La Iglesia católica se enfrente a un momento relevante: elegir al nuevo papa, es decir, al líder espiritual de más de mil quinientos millones de personas adherentes al catolicismo y jefe de Estado del Vaticano. El contexto no podría ser peor: Un genocidio en Palestina (tierra del fundador del cristianismo), una guerra entre Ucrania y Rusia y una guerra arancelaria entre Estados Unidos de América y el resto del mundo conocido. Sin contemplar otros elementos culturales como el postcristianismo en Europa, el fortalecimiento de los movimientos feministas (a nivel estructural y operativo) y los profundos cuestionamientos al sistema económico capitalista que solamente genera mayores brechas de desigualdad.

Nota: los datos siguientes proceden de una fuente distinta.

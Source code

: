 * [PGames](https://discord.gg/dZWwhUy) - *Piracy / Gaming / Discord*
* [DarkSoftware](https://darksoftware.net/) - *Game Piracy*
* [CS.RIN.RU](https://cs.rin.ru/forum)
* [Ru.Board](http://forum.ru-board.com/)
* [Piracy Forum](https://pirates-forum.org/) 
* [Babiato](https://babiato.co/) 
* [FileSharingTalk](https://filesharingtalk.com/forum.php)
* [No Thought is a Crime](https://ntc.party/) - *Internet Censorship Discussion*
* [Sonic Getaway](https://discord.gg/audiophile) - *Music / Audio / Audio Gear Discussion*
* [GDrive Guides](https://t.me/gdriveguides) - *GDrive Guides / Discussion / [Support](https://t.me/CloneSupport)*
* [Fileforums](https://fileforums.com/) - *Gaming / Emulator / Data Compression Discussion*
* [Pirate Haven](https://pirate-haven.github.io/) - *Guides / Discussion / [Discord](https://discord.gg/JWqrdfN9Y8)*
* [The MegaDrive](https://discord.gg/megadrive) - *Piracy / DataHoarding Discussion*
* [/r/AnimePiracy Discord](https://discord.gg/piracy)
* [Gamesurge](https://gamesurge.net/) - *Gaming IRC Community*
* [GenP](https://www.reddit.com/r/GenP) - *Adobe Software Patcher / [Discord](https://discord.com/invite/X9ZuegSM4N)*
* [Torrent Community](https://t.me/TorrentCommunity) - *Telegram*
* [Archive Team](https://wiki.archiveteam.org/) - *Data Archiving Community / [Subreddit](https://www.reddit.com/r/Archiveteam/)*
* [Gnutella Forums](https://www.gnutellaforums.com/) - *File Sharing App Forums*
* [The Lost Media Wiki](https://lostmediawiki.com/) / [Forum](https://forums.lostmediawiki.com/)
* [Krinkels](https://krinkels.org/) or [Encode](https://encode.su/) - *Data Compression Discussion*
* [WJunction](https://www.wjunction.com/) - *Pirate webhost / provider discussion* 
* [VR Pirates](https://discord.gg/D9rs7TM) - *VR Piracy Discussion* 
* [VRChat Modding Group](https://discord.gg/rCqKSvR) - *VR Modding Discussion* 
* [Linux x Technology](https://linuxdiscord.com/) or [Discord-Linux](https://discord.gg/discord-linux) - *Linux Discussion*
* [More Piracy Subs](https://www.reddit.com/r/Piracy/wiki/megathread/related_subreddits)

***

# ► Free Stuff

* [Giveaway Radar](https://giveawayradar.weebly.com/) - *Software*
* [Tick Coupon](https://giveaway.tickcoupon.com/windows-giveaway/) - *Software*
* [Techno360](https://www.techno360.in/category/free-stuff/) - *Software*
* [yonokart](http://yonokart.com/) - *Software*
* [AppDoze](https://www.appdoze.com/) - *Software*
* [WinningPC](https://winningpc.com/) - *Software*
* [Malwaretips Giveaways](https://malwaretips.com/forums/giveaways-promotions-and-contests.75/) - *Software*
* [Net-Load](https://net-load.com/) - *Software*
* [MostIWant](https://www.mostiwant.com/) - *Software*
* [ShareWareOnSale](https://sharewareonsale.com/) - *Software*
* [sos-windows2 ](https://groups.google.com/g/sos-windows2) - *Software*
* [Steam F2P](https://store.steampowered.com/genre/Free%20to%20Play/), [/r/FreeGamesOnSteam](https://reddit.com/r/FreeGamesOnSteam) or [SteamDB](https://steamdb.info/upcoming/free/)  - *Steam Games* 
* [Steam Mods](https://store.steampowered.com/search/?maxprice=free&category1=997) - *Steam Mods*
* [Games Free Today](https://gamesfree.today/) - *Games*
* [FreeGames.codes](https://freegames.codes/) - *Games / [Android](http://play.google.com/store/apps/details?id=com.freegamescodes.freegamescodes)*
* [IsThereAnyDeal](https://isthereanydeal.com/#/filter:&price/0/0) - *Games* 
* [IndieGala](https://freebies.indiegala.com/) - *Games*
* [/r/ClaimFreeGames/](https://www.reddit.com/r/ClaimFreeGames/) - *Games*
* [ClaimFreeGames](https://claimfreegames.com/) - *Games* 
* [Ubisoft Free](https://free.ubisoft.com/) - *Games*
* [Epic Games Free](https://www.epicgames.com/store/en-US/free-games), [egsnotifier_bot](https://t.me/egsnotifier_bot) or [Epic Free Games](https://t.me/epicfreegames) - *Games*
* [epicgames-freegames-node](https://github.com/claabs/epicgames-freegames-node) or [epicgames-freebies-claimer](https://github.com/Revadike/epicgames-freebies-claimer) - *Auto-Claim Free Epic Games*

La estructura jerárquica del catolicismo es la de una teocracia en donde un selecto grupo de hombres, solteros y célibes, entre los 45 y los 80 años, elige al obispo de Roma, más conocido por como el papa o el sumo pontífice. Su nombramiento no solamente viene acompañado de una gran responsabilidad religiosa, es también guardián de todos los bienes materiales de la Iglesia (sí, de todos) y es bajo su criterio que se analizan y legislan las directrices morales y espirituales fundamentales.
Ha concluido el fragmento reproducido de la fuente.